*WHAT NEEDS TO BE DONE*
How many lines in the listing below include the word "JavaScript"? Answer with the number and nothing else.

DATA FOR THIS TASK below:

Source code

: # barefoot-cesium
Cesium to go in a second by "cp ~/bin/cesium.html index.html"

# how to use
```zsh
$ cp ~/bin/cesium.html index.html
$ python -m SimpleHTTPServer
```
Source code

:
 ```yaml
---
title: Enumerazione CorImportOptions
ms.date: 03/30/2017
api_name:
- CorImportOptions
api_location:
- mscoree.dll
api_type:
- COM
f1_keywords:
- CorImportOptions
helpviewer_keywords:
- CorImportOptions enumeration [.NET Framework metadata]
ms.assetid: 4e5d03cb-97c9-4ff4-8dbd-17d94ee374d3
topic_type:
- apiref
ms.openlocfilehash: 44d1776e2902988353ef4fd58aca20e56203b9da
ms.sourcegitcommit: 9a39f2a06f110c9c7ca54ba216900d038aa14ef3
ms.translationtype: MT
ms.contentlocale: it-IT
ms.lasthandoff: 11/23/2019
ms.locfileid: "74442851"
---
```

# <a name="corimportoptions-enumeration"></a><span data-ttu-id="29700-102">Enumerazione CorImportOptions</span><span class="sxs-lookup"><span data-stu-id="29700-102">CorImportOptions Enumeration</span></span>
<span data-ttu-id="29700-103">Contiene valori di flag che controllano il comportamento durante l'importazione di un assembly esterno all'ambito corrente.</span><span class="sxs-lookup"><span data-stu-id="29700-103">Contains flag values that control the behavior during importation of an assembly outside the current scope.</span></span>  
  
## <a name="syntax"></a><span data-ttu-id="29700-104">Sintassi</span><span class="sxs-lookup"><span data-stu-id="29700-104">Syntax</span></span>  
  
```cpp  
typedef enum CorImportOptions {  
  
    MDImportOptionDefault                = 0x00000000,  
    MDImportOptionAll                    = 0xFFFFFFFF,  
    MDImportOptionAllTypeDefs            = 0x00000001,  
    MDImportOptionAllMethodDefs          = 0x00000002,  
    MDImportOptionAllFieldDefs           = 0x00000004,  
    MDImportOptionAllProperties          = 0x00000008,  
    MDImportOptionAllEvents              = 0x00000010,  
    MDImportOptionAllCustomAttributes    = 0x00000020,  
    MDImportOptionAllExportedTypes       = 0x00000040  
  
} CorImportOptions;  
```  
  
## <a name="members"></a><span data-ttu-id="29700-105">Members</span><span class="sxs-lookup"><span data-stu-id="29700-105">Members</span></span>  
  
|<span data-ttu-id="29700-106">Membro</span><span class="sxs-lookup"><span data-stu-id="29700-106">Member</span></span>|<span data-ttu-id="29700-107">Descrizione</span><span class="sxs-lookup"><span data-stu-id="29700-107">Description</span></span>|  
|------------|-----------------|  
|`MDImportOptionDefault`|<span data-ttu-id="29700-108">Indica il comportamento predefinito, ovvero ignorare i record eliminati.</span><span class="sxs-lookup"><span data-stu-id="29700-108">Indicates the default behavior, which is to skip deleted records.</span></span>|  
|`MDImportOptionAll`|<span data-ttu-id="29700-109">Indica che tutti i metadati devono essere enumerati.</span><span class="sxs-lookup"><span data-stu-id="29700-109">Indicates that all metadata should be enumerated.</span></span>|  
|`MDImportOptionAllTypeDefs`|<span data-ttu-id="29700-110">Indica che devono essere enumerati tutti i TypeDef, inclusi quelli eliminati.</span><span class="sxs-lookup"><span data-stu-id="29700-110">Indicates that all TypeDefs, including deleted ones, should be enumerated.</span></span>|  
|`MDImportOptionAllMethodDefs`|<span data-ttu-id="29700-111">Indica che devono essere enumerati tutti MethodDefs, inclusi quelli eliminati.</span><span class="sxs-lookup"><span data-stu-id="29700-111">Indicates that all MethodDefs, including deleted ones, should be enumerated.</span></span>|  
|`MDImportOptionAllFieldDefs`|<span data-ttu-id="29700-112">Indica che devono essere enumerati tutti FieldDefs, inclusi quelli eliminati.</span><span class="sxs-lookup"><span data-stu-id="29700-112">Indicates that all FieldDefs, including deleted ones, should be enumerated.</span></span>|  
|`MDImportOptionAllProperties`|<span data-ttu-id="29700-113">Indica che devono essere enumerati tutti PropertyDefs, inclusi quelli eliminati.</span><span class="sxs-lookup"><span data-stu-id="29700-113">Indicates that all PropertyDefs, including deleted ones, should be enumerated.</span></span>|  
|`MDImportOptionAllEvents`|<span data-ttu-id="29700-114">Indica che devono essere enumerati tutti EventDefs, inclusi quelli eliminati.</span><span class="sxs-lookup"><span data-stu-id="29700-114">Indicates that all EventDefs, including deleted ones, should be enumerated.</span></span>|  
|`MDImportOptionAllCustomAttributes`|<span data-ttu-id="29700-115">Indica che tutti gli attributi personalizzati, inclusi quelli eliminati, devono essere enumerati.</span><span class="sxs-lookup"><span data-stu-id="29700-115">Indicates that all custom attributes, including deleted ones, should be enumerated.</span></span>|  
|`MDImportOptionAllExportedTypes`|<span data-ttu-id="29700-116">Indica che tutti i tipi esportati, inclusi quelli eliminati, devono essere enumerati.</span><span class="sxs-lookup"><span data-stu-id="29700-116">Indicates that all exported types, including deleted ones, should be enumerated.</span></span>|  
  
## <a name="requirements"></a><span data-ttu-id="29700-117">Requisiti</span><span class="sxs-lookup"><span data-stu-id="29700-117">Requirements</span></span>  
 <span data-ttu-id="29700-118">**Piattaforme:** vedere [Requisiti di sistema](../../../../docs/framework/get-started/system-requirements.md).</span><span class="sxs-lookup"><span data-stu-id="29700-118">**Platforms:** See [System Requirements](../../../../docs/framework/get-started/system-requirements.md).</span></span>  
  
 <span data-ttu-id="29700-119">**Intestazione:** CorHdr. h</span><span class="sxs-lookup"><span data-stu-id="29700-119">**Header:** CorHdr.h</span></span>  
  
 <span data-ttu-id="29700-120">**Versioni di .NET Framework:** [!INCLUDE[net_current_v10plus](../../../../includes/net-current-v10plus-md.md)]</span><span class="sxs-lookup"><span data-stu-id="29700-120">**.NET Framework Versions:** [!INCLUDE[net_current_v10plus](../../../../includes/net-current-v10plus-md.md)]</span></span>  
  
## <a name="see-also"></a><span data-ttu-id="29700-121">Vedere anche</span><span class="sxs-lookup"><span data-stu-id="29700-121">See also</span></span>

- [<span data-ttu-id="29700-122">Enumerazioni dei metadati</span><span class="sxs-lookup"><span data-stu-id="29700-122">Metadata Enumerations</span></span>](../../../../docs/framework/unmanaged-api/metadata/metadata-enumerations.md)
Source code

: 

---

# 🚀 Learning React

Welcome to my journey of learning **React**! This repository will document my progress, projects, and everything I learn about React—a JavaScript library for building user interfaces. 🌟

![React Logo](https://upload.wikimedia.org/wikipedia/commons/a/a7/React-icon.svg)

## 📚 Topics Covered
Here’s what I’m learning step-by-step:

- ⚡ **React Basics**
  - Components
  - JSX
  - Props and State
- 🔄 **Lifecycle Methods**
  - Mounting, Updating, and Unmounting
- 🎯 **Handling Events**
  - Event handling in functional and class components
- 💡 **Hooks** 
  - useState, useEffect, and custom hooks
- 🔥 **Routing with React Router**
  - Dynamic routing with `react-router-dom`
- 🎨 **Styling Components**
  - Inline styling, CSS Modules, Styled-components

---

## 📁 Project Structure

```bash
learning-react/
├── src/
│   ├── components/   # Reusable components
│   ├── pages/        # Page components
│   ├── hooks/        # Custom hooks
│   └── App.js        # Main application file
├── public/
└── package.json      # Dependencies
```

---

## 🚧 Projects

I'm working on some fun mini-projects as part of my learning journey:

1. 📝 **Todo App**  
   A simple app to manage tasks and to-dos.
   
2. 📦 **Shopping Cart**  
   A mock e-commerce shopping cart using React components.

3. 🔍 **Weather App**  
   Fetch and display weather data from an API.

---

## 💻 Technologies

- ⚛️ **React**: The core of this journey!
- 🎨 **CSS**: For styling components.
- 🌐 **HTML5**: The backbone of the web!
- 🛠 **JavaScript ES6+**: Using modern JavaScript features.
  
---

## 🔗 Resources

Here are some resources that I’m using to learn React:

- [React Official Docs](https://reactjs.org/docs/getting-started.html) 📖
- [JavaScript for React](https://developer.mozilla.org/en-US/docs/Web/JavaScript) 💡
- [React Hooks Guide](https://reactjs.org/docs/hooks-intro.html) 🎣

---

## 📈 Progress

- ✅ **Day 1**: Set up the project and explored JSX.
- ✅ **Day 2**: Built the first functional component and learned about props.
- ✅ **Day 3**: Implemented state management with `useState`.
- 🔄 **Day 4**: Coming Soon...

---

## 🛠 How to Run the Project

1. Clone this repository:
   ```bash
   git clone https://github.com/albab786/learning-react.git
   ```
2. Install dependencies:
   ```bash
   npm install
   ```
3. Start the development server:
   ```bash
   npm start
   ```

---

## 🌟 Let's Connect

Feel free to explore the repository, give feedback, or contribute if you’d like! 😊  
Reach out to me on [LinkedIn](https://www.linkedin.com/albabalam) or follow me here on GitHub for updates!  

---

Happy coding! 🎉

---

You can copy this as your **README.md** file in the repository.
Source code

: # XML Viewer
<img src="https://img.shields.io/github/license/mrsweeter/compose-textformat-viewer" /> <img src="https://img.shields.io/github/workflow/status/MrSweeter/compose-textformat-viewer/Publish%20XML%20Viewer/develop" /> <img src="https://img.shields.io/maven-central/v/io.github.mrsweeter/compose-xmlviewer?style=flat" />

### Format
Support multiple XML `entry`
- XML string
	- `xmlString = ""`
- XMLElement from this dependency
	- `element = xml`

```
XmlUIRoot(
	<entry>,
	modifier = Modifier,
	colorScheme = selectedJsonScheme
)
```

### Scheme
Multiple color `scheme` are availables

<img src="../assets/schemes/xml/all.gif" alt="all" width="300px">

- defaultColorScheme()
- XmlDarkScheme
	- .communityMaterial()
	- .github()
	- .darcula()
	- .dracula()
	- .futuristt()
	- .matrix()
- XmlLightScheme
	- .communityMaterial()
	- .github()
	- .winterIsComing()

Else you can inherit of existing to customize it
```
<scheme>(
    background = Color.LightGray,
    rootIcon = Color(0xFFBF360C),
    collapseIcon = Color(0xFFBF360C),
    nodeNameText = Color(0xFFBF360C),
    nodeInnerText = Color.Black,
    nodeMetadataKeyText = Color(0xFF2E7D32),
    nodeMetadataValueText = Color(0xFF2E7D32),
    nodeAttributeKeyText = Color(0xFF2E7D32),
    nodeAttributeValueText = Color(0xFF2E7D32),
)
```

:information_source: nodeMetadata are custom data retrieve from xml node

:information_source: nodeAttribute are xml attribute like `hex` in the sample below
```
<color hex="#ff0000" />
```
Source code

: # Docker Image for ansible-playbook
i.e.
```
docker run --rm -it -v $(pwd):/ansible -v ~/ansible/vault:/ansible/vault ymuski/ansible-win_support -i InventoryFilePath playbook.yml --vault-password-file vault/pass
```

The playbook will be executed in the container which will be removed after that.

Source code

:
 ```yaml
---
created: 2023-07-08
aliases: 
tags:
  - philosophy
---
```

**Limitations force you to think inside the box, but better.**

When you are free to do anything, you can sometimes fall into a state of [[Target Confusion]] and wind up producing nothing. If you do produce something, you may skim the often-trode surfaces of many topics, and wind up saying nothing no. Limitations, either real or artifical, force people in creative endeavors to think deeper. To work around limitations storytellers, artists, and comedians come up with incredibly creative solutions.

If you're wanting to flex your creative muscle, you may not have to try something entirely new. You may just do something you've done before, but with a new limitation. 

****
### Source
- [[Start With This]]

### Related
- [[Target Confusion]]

End of DATA FOR THIS TASK.

*EXPECTED OUTPUT*
3